"Over priced"? There really is no such thing, you quote a price at what it will cost to have your company perform the work in a certain manner.
That's the funny thing - I quoted him a pair of prices over the course of events - one was for overhead, and one was for underground. At the end of the day, I stuck by my price for underground despite the fact that I had to deduct $24 from my ticket to get it to balance.
I could understand if he was confused that a 200A underground quoted was installed as a 100A, and cost the same - which is what I figured the call was about. It wasn't about that at all, it was about the fact that overhead was $1400 and underground was $2600; "So you're telling me it cost you $1200 to dig a trench and toss a piece of #2 AL into it?!?"

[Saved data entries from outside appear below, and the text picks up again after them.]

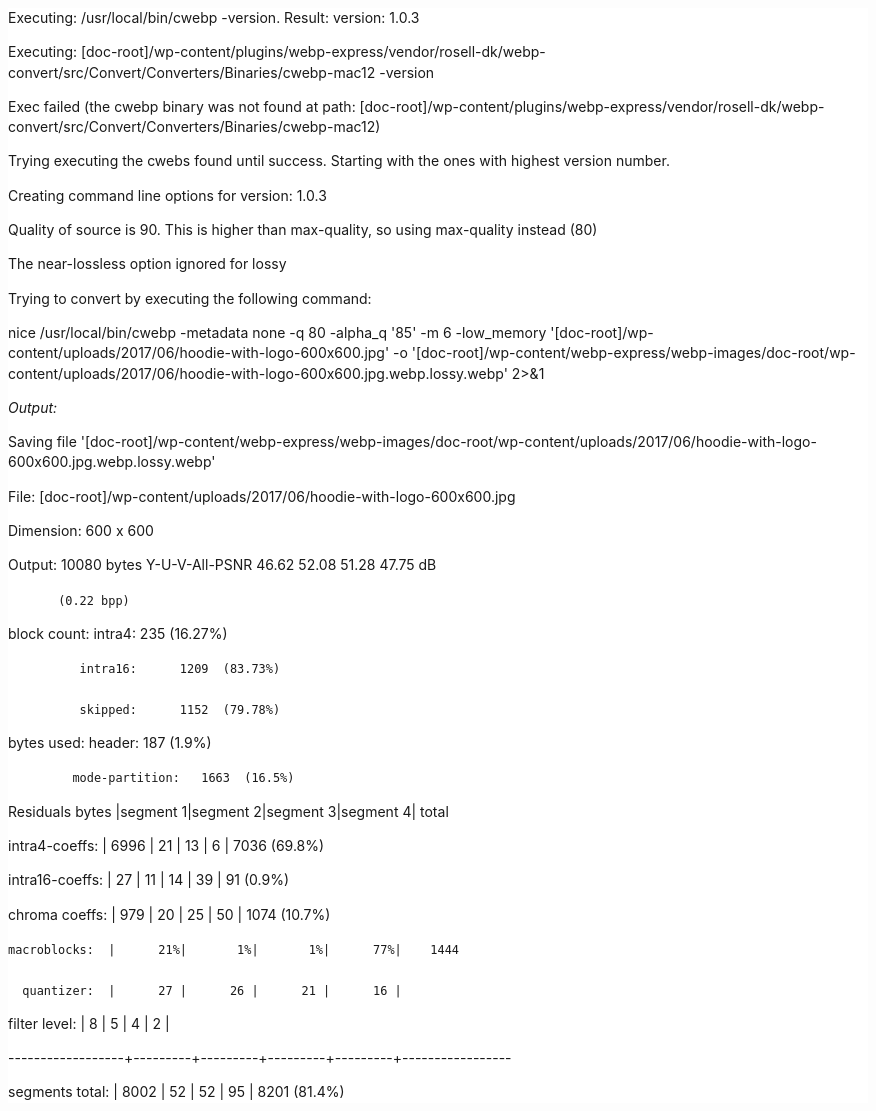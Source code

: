 Executing: /usr/local/bin/cwebp -version. Result: version: 1.0.3

Executing: [doc-root]/wp-content/plugins/webp-express/vendor/rosell-dk/webp-convert/src/Convert/Converters/Binaries/cwebp-mac12 -version

Exec failed (the cwebp binary was not found at path: [doc-root]/wp-content/plugins/webp-express/vendor/rosell-dk/webp-convert/src/Convert/Converters/Binaries/cwebp-mac12)

Trying executing the cwebs found until success. Starting with the ones with highest version number.

Creating command line options for version: 1.0.3

Quality of source is 90. This is higher than max-quality, so using max-quality instead (80)

The near-lossless option ignored for lossy

Trying to convert by executing the following command:

nice /usr/local/bin/cwebp -metadata none -q 80 -alpha_q '85' -m 6 -low_memory '[doc-root]/wp-content/uploads/2017/06/hoodie-with-logo-600x600.jpg' -o '[doc-root]/wp-content/webp-express/webp-images/doc-root/wp-content/uploads/2017/06/hoodie-with-logo-600x600.jpg.webp.lossy.webp' 2>&1


*Output:* 

Saving file '[doc-root]/wp-content/webp-express/webp-images/doc-root/wp-content/uploads/2017/06/hoodie-with-logo-600x600.jpg.webp.lossy.webp'

File:      [doc-root]/wp-content/uploads/2017/06/hoodie-with-logo-600x600.jpg

Dimension: 600 x 600

Output:    10080 bytes Y-U-V-All-PSNR 46.62 52.08 51.28   47.75 dB

           (0.22 bpp)

block count:  intra4:        235  (16.27%)

              intra16:      1209  (83.73%)

              skipped:      1152  (79.78%)

bytes used:  header:            187  (1.9%)

             mode-partition:   1663  (16.5%)

 Residuals bytes  |segment 1|segment 2|segment 3|segment 4|  total

  intra4-coeffs:  |    6996 |      21 |      13 |       6 |    7036  (69.8%)

 intra16-coeffs:  |      27 |      11 |      14 |      39 |      91  (0.9%)

  chroma coeffs:  |     979 |      20 |      25 |      50 |    1074  (10.7%)

    macroblocks:  |      21%|       1%|       1%|      77%|    1444

      quantizer:  |      27 |      26 |      21 |      16 |

   filter level:  |       8 |       5 |       4 |       2 |

------------------+---------+---------+---------+---------+-----------------

 segments total:  |    8002 |      52 |      52 |      95 |    8201  (81.4%)

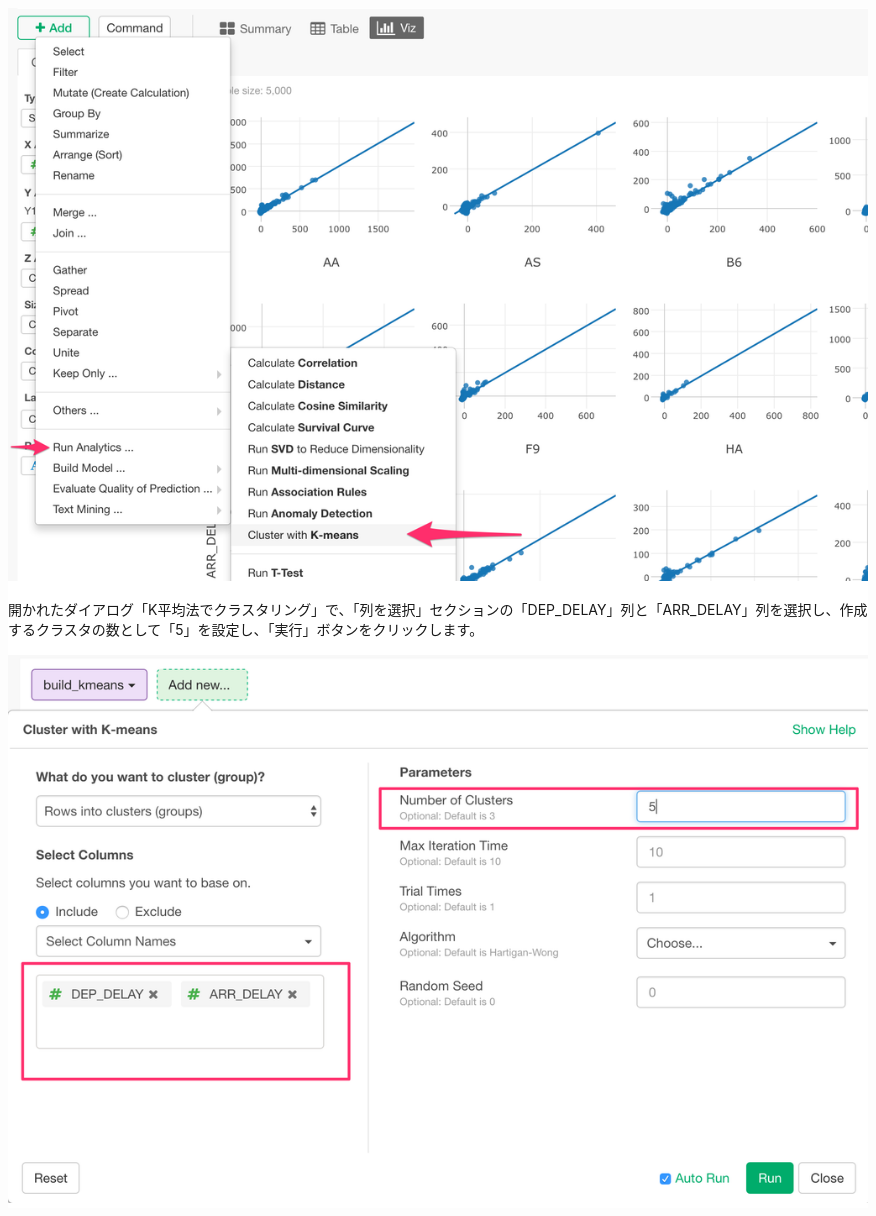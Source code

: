 ![](images/quick-start-69.png)


開かれたダイアログ「K平均法でクラスタリング」で、「列を選択」セクションの「DEP_DELAY」列と「ARR_DELAY」列を選択し、作成するクラスタの数として「5」を設定し、「実行」ボタンをクリックします。

![](images/quick-start-70.png)
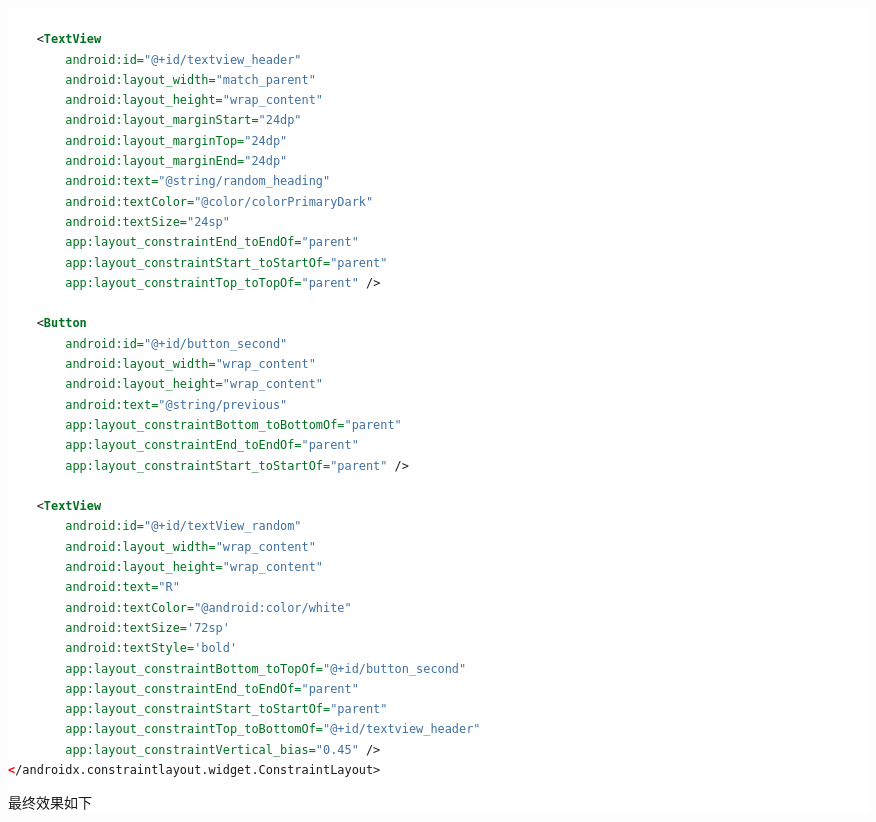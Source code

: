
 ```xml

    <TextView
        android:id="@+id/textview_header"
        android:layout_width="match_parent"
        android:layout_height="wrap_content"
        android:layout_marginStart="24dp"
        android:layout_marginTop="24dp"
        android:layout_marginEnd="24dp"
        android:text="@string/random_heading"
        android:textColor="@color/colorPrimaryDark"
        android:textSize="24sp"
        app:layout_constraintEnd_toEndOf="parent"
        app:layout_constraintStart_toStartOf="parent"
        app:layout_constraintTop_toTopOf="parent" />

    <Button
        android:id="@+id/button_second"
        android:layout_width="wrap_content"
        android:layout_height="wrap_content"
        android:text="@string/previous"
        app:layout_constraintBottom_toBottomOf="parent"
        app:layout_constraintEnd_toEndOf="parent"
        app:layout_constraintStart_toStartOf="parent" />

    <TextView
        android:id="@+id/textView_random"
        android:layout_width="wrap_content"
        android:layout_height="wrap_content"
        android:text="R"
        android:textColor="@android:color/white"
        android:textSize='72sp'
        android:textStyle='bold'
        app:layout_constraintBottom_toTopOf="@+id/button_second"
        app:layout_constraintEnd_toEndOf="parent"
        app:layout_constraintStart_toStartOf="parent"
        app:layout_constraintTop_toBottomOf="@+id/textview_header"
        app:layout_constraintVertical_bias="0.45" />
</androidx.constraintlayout.widget.ConstraintLayout>
```
最终效果如下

It's like saying, "Well, why can't you squeeze orange juice out of an apple?!?" Two completely different jobs, two completely different prices.
Lessons learned:
1. NEVER do work for friends, or friends of friends. I will encourage the next one to get a quote elsewhere first, and then we can talk.
2. NEVER let the condition of an existing installation make you feel obligated to be the one to cure it. I didn't put that panel in the closet. I wasn't the slumlord that allowed that house to deteriorate so badly over the years, and hacked in all sorts of unsafe wiring because I was too cheap to have it done right. It wasn't my problem to begin with.
3. NEVER disregard the warning sign when a customer is very concerned about price.
4. NEVER allow a third party to disrupt communication. From now on, nothing but signed contracts by customers, and signed memos from POCOs, every time. And the next time a customer tries to butt in, I will have a nice anecdote about why I won't work for them if they try.
There is also a time to tell a customer just where he can stick a job.
I'm learning. Slow, painful, but learning.